REQUIRED ACTION
Output exactly what appears from the line containing "inclusion frequency and 95\%" to the end of the data below, and nothing more.

** SUPPLIED DATA follows **

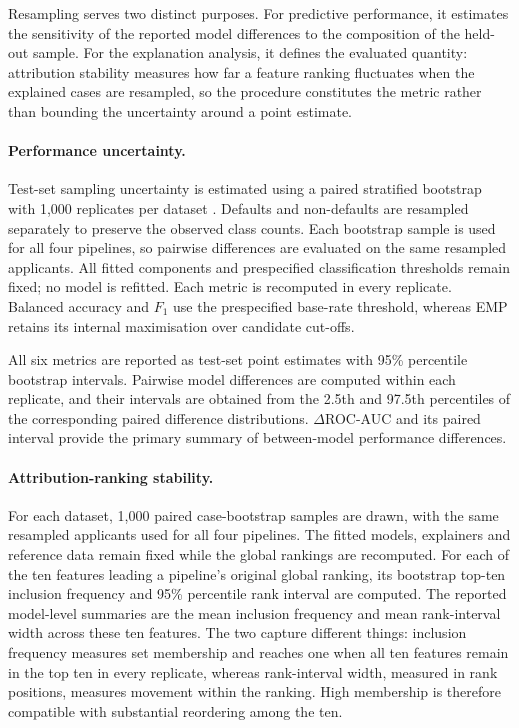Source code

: Resampling serves two distinct purposes. For predictive performance, it estimates the
sensitivity of the reported model differences to the composition of the held-out
sample. For the explanation analysis, it defines the evaluated quantity: attribution
stability measures how far a feature ranking fluctuates when the explained cases are
resampled, so the procedure constitutes the metric rather than bounding the uncertainty
around a point estimate.

\paragraph{Performance uncertainty.}
Test-set sampling uncertainty is estimated using a paired stratified bootstrap with
1{,}000 replicates per dataset \citep{raschkaModelEvaluationModel2020}. Defaults and
non-defaults are resampled separately to preserve the observed class counts. Each
bootstrap sample is used for all four pipelines, so pairwise differences are evaluated
on the same resampled applicants. All fitted components and prespecified classification
thresholds remain fixed; no model is refitted. Each metric is recomputed in every
replicate. Balanced accuracy and $F_1$ use the prespecified base-rate threshold, whereas
EMP retains its internal maximisation over candidate cut-offs.

All six metrics are reported as test-set point estimates with 95\% percentile
bootstrap intervals. Pairwise model differences are computed within each replicate, and
their intervals are obtained from the 2.5th and 97.5th percentiles of the corresponding
paired difference distributions. $\Delta$ROC-AUC and its paired interval provide the
primary summary of between-model performance differences.

\paragraph{Attribution-ranking stability.}
For each dataset, 1{,}000 paired case-bootstrap samples are drawn, with the same
resampled applicants used for all four pipelines. The fitted models, explainers and
reference data remain fixed while the global rankings are recomputed. For each of the
ten features leading a pipeline's original global ranking, its bootstrap top-ten
inclusion frequency and 95\% percentile rank interval are computed.
The reported model-level summaries are the mean inclusion frequency and mean
rank-interval width across these ten features. The two capture different things:
inclusion frequency measures set membership and reaches one when all ten features
remain in the top ten in every replicate, whereas rank-interval width, measured in
rank positions, measures movement within the ranking. High membership is therefore
compatible with substantial reordering among the ten.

** End of SUPPLIED DATA **

RESPONSE FOR THIS EXERCISE
inclusion frequency and 95\% percentile rank interval are computed.
The reported model-level summaries are the mean inclusion frequency and mean
rank-interval width across these ten features. The two capture different things:
inclusion frequency measures set membership and reaches one when all ten features
remain in the top ten in every replicate, whereas rank-interval width, measured in
rank positions, measures movement within the ranking. High membership is therefore
compatible with substantial reordering among the ten.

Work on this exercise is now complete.